- _YOUR OBJECTIVE_:
Transcribe exactly the line containing "field. From the" and every line after it, through the end of the records below.

━━━━━ SUPPLIED INFORMATION ━━━━━

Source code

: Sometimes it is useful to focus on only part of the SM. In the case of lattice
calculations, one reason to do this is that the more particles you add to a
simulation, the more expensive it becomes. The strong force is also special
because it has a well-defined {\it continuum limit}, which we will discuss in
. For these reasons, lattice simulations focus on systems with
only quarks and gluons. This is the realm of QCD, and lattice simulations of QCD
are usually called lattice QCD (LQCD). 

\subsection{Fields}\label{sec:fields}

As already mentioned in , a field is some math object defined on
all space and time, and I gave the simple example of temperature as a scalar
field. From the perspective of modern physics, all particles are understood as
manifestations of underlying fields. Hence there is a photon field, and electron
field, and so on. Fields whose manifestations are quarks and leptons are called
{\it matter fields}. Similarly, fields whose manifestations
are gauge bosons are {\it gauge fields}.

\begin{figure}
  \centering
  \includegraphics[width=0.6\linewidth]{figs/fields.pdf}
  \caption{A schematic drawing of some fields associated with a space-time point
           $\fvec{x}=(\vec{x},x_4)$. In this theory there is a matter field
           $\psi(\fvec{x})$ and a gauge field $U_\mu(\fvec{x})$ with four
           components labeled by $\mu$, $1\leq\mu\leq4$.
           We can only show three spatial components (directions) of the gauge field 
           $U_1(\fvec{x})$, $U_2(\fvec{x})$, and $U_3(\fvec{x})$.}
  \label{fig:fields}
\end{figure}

━━━━━

- _RESPONSE TO THE EXERCISE_:
field. From the perspective of modern physics, all particles are understood as
manifestations of underlying fields. Hence there is a photon field, and electron
field, and so on. Fields whose manifestations are quarks and leptons are called
{\it matter fields}. Similarly, fields whose manifestations
are gauge bosons are {\it gauge fields}.

\begin{figure}
  \centering
  \includegraphics[width=0.6\linewidth]{figs/fields.pdf}
  \caption{A schematic drawing of some fields associated with a space-time point
           $\fvec{x}=(\vec{x},x_4)$. In this theory there is a matter field
           $\psi(\fvec{x})$ and a gauge field $U_\mu(\fvec{x})$ with four
           components labeled by $\mu$, $1\leq\mu\leq4$.
           We can only show three spatial components (directions) of the gauge field 
           $U_1(\fvec{x})$, $U_2(\fvec{x})$, and $U_3(\fvec{x})$.}
  \label{fig:fields}
\end{figure}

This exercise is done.